My Research Story: Does it make sense?

There comes a point in every doctoral journey when research stops feeling like a collection of theories, methods and papers, and starts becoming a way of thinking.

For me, that moment happened recently.

For months, I have been reading about Generative Artificial Intelligence, Organisational change, sense making, organisational imprinting, techno stress and techno – eustress. I understood many of the definitions, but I sometimes struggled to connect them in a meaningful way. I knew these concepts were important, but I was still trying to understand how they spoke one to another within my own research.

Then, while working through the literature and discussing my ideas critically, something began to change.

I realised that people do not simply experience technology. They experience their interpretation of technology.

That insight transformed how I viewed my research.

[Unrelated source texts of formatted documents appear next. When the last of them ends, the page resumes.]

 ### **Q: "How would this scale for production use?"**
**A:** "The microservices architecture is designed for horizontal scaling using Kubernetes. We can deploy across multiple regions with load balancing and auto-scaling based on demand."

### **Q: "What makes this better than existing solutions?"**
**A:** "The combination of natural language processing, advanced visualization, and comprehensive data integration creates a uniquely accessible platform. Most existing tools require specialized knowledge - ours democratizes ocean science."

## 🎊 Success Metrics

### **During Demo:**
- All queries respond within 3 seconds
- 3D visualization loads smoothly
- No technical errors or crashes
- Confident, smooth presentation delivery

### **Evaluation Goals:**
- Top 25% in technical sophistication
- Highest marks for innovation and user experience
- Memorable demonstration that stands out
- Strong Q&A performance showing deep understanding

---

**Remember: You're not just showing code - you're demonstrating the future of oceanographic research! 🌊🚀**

Have you noticed that two people can look at the same thing and see it differently? That simple question now sits at the centre of my study. The same technology can be introduced to employees in the same organisation, yet each person may respond differently. For one employee GenAI may feel like support. For another, it may create uncertainty, pressure or strain.

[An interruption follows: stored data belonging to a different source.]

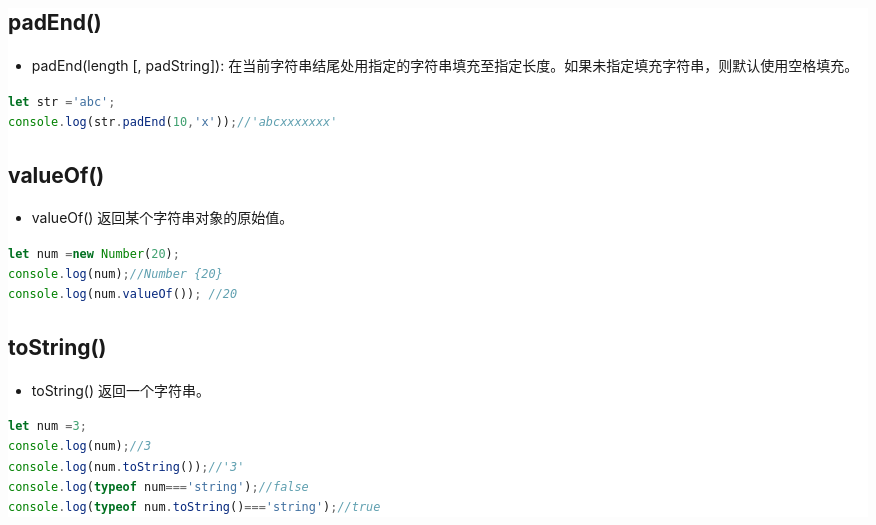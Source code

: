 ## padEnd()
- padEnd(length [, padString]): 在当前字符串结尾处用指定的字符串填充至指定长度。如果未指定填充字符串，则默认使用空格填充。
```js
let str ='abc';
console.log(str.padEnd(10,'x'));//'abcxxxxxxx'
```
## valueOf()
- valueOf()	返回某个字符串对象的原始值。
```js
let num =new Number(20);
console.log(num);//Number {20}
console.log(num.valueOf()); //20
```
## toString()
- toString() 返回一个字符串。
```js
let num =3;
console.log(num);//3
console.log(num.toString());//'3'
console.log(typeof num==='string');//false
console.log(typeof num.toString()==='string');//true
```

The differences are not random. They may be shaped by previous experiences, organisational history, workplace routine, assumptions, structures, values and the meaning people attach to change.

Today, many organisations are introducing GenAI because of its potential benefits. The literature often discusses efficiency, productivity, innovation, trust, and organisational performance. These are important, but I became interested in something more human: what happens to employees when this technology is introduced?

My research explores how employees in a long established manufacturing organisation make sense of GenAI. I am interested in how organisations’s history, routines, assumptions and values may shape whether employees experience GenAI as support, stress or an opportunity to learn.

This matters because employees do not encounter GenAI in isolation. They come into contact with it through their previous experiences, their workplace environment and the way things have traditionally been done. In a legacy manufacturing organisation, established routines and values may influence how employees interpret technological change.

This is where my research story begins. I want to understand not only whether GenAI is useful, but how employees experience it. I want to explore how they make sense of it, how they respond to it and how organisations can support them through technological change.

My study brings together three ideas. Organisational imprinting helps me understand how the past of organisations may continue to shape the present. Sense making helps me understand how employees interpret GenAI. Techno stress and Techno – eustress helps me explore whether employees experience the technology as strain or as a positive challenge that supports learning and growth.

I have discovered something about qualitative research. Themes should not be forced by the research. They should emerge from careful engagement with the literature and, later, from what participants consistently tell us. My role is not to squeeze people’s experiences into a theory, but to listen carefully, identify patterns and connect those patterns to existing research.

Perhaps the biggest lesson that becoming a researcher is not only about reading more papers. It is about learning to think differently.

Every paper I read, every conversation I have, every conference I attend and every discussion with my supervisor helps me develop that way of thinking.

For me, this research is not just about technology. It is about people. It is about how employees adjust, learn, question, resist, accept and collaborate with new tools.

I am still developing clarity, but I know one thing: human – AI collaboration cannot be understood only by looking at the technology. We also need to understand the people, the history of the organisation and the meaning employees attach to change.

I am still learning, but I am beginning to find my own research voice. That, to me, is one of the most rewarding parts of this journey.

That is my research story. Does it make sense?